France and Indonesia established diplomatic relations on 4 January 1950. The indirect relationship between France and Indonesia commenced during the early 19th century colonial Dutch East Indies, while France became the colonial power of French Indochina including Cambodia and Laos alongside Cochinchina (present day Vietnam). Since 2011, France and Indonesia have formed a strategic partnership.

France has an embassy in Jakarta while Indonesia has an embassy in Paris.

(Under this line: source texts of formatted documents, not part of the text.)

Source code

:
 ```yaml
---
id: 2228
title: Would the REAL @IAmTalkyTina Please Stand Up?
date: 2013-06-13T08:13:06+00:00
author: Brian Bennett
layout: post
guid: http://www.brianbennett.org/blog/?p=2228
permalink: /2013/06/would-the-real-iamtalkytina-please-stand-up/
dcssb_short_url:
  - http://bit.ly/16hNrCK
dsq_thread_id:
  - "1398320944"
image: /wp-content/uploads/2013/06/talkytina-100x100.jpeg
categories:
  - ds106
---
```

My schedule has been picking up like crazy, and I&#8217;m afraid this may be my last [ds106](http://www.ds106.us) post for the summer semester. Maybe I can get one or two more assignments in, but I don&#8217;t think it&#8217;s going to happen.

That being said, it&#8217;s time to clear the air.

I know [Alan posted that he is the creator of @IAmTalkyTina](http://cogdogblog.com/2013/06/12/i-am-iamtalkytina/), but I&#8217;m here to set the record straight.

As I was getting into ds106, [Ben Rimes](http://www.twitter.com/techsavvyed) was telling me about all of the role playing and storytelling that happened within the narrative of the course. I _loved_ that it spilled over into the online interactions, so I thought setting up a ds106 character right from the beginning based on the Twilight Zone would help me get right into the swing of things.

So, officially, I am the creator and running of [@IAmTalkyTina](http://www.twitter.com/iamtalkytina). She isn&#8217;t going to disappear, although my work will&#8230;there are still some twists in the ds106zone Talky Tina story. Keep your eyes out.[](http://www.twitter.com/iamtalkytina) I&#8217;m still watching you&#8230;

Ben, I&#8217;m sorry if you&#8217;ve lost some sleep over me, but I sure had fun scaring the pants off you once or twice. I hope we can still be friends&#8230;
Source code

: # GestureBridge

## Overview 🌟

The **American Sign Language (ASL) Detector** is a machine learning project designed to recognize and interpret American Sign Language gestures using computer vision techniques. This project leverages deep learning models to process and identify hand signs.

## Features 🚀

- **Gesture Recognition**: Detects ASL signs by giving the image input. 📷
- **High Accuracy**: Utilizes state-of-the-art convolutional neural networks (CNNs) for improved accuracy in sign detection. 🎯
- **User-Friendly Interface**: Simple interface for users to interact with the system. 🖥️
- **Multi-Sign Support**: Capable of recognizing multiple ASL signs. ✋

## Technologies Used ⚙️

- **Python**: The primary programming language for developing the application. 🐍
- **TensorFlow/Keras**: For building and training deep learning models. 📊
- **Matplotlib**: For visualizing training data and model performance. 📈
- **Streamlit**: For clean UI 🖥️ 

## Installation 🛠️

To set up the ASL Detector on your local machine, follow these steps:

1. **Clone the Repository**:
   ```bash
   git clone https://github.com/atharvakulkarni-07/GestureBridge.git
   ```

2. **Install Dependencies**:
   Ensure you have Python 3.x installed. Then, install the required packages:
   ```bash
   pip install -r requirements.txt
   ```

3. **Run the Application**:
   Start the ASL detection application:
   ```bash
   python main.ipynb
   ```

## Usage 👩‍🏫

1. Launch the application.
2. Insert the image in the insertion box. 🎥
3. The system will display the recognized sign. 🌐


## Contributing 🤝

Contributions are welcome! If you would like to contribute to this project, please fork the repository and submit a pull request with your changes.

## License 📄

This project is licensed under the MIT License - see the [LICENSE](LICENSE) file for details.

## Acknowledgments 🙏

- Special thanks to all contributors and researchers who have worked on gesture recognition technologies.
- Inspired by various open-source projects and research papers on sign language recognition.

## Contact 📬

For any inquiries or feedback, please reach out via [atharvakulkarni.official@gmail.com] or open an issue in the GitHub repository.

The relations between the two nations are important as both are democratic republics and each holds significant geopolitical influences in its respective region. France is a key member of the European Union, while Indonesia is a core constituent of ASEAN. The diplomatic relations between France and Indonesia are a key element for developing relations between Indonesia and the European Union and between France and the Association of Southeast Asian Nations. Both nations are the member of G-20 major economies.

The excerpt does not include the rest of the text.